Task directions:
Return exactly the span of lines in the following data that opens with the line containing "## Gebruik van spullen uit de Galerij" and closes with the line containing "Je zult de waarde". Include nothing else.
Information given Start Marker
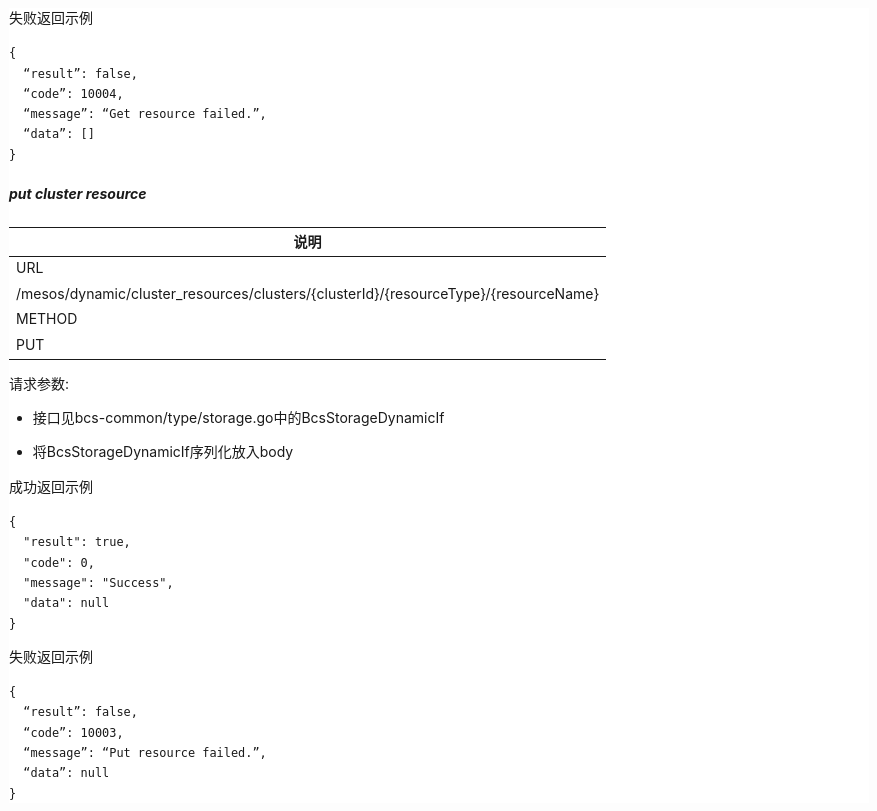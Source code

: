 

失败返回示例

```
{
  “result”: false,
  “code”: 10004,
  “message”: “Get resource failed.”,
  “data”: []
}
```



##### put cluster resource

| 说明                                       |
| ---------------------------------------- |
| URL                                      |
| /mesos/dynamic/cluster_resources/clusters/{clusterId}/{resourceType}/{resourceName} |
| METHOD                                   |
| PUT                                      |



请求参数:

- 接口见bcs-common/type/storage.go中的BcsStorageDynamicIf


- 将BcsStorageDynamicIf序列化放入body





成功返回示例

```
{
  "result": true,
  "code": 0,
  "message": "Success",
  "data": null
}
```



失败返回示例

```
{
  “result”: false,
  “code”: 10003,
  “message”: “Put resource failed.”,
  “data”: null
}
```
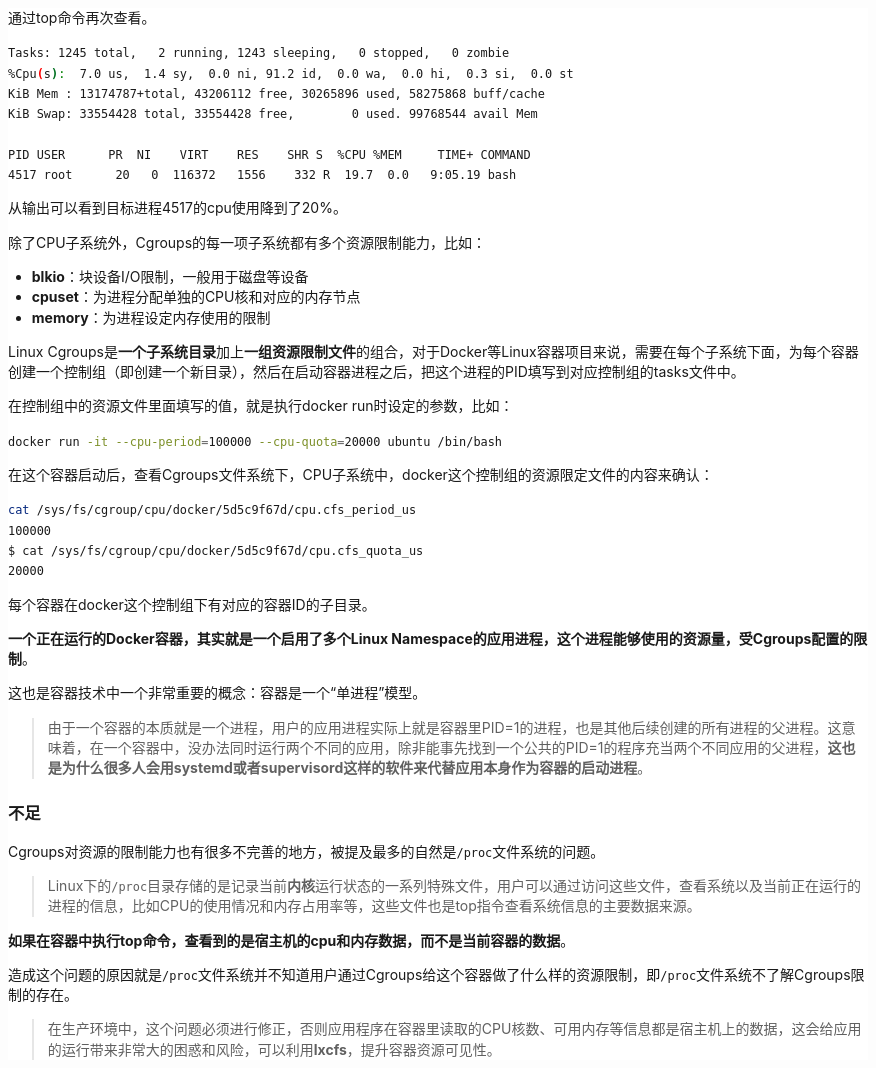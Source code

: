 通过top命令再次查看。

```bash
Tasks: 1245 total,   2 running, 1243 sleeping,   0 stopped,   0 zombie
%Cpu(s):  7.0 us,  1.4 sy,  0.0 ni, 91.2 id,  0.0 wa,  0.0 hi,  0.3 si,  0.0 st
KiB Mem : 13174787+total, 43206112 free, 30265896 used, 58275868 buff/cache
KiB Swap: 33554428 total, 33554428 free,        0 used. 99768544 avail Mem

PID USER      PR  NI    VIRT    RES    SHR S  %CPU %MEM     TIME+ COMMAND
4517 root      20   0  116372   1556    332 R  19.7  0.0   9:05.19 bash
```

从输出可以看到目标进程4517的cpu使用降到了20%。

除了CPU子系统外，Cgroups的每一项子系统都有多个资源限制能力，比如：

- **blkio**：块设备I/O限制，一般用于磁盘等设备
- **cpuset**：为进程分配单独的CPU核和对应的内存节点
- **memory**：为进程设定内存使用的限制

Linux Cgroups是**一个子系统目录**加上**一组资源限制文件**的组合，对于Docker等Linux容器项目来说，需要在每个子系统下面，为每个容器创建一个控制组（即创建一个新目录），然后在启动容器进程之后，把这个进程的PID填写到对应控制组的tasks文件中。

在控制组中的资源文件里面填写的值，就是执行docker run时设定的参数，比如：

```bash
docker run -it --cpu-period=100000 --cpu-quota=20000 ubuntu /bin/bash
```

在这个容器启动后，查看Cgroups文件系统下，CPU子系统中，docker这个控制组的资源限定文件的内容来确认：

```bash
cat /sys/fs/cgroup/cpu/docker/5d5c9f67d/cpu.cfs_period_us
100000
$ cat /sys/fs/cgroup/cpu/docker/5d5c9f67d/cpu.cfs_quota_us
20000
```

每个容器在docker这个控制组下有对应的容器ID的子目录。

**一个正在运行的Docker容器，其实就是一个启用了多个Linux Namespace的应用进程，这个进程能够使用的资源量，受Cgroups配置的限制**。

这也是容器技术中一个非常重要的概念：容器是一个“单进程”模型。

> 由于一个容器的本质就是一个进程，用户的应用进程实际上就是容器里PID=1的进程，也是其他后续创建的所有进程的父进程。这意味着，在一个容器中，没办法同时运行两个不同的应用，除非能事先找到一个公共的PID=1的程序充当两个不同应用的父进程，**这也是为什么很多人会用systemd或者supervisord这样的软件来代替应用本身作为容器的启动进程**。

### 不足

Cgroups对资源的限制能力也有很多不完善的地方，被提及最多的自然是`/proc`文件系统的问题。

> Linux下的`/proc`目录存储的是记录当前**内核**运行状态的一系列特殊文件，用户可以通过访问这些文件，查看系统以及当前正在运行的进程的信息，比如CPU的使用情况和内存占用率等，这些文件也是top指令查看系统信息的主要数据来源。

**如果在容器中执行top命令，查看到的是宿主机的cpu和内存数据，而不是当前容器的数据**。

造成这个问题的原因就是`/proc`文件系统并不知道用户通过Cgroups给这个容器做了什么样的资源限制，即`/proc`文件系统不了解Cgroups限制的存在。

> 在生产环境中，这个问题必须进行修正，否则应用程序在容器里读取的CPU核数、可用内存等信息都是宿主机上的数据，这会给应用的运行带来非常大的困惑和风险，可以利用**lxcfs**，提升容器资源可见性。
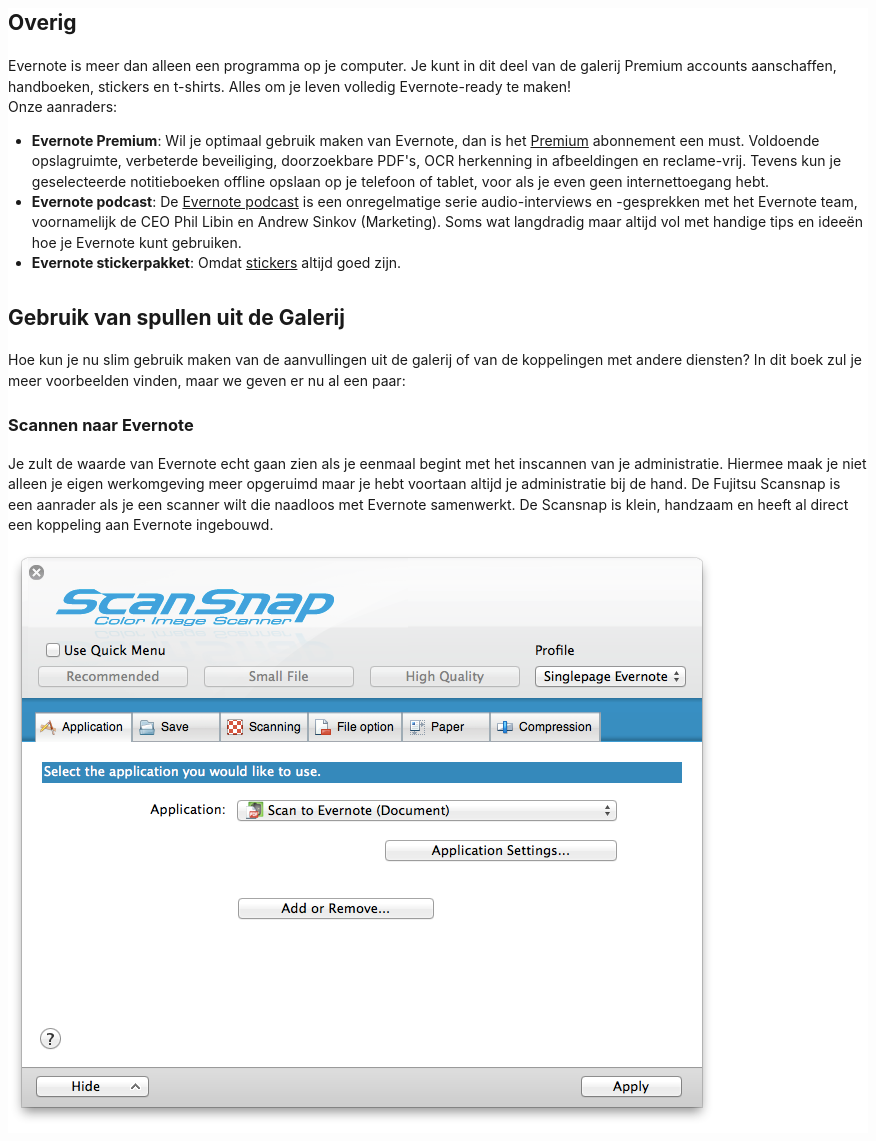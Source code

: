 ## Overig
Evernote is meer dan alleen een programma op je computer. Je kunt in dit deel van de galerij Premium accounts aanschaffen, handboeken, stickers en t-shirts. Alles om je leven volledig Evernote-ready te maken!    
Onze aanraders:   

* **Evernote Premium**: Wil je optimaal gebruik maken van Evernote, dan is het [Premium](http://evernote.com/intl/nl/premium/) abonnement een must. Voldoende opslagruimte, verbeterde beveiliging, doorzoekbare PDF's, OCR herkenning in afbeeldingen en reclame-vrij. Tevens kun je geselecteerde notitieboeken offline opslaan op je telefoon of tablet, voor als je even geen internettoegang hebt.
* **Evernote podcast**: De [Evernote podcast](http://blog.evernote.com/category/podcast/) is een onregelmatige serie audio-interviews en -gesprekken met het Evernote team, voornamelijk de CEO Phil Libin en Andrew Sinkov (Marketing). Soms wat langdradig maar altijd vol met handige tips en ideeën hoe je Evernote kunt gebruiken.
* **Evernote stickerpakket**: Omdat [stickers](http://trunk.evernote.com/nl/gear/evernote-sticker-pack1) altijd goed zijn.

## Gebruik van spullen uit de Galerij
Hoe kun je nu slim gebruik maken van de aanvullingen uit de galerij of van de koppelingen met andere diensten? In dit boek zul je meer voorbeelden vinden, maar we geven er nu al een paar:

### Scannen naar Evernote
Je zult de waarde van Evernote echt gaan zien als je eenmaal begint met het inscannen van je administratie. Hiermee maak je niet alleen je eigen werkomgeving meer opgeruimd maar je hebt voortaan altijd je administratie bij de hand. 
De Fujitsu Scansnap is een aanrader als je een scanner wilt die naadloos met Evernote samenwerkt. De Scansnap is klein, handzaam en heeft al direct een koppeling aan Evernote ingebouwd.

![Evernote ScanSnap Manager](images/200_Scansnap_manager.png)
Information given End Marker
Reply to the task:
## Gebruik van spullen uit de Galerij
Hoe kun je nu slim gebruik maken van de aanvullingen uit de galerij of van de koppelingen met andere diensten? In dit boek zul je meer voorbeelden vinden, maar we geven er nu al een paar:

### Scannen naar Evernote
Je zult de waarde van Evernote echt gaan zien als je eenmaal begint met het inscannen van je administratie. Hiermee maak je niet alleen je eigen werkomgeving meer opgeruimd maar je hebt voortaan altijd je administratie bij de hand. 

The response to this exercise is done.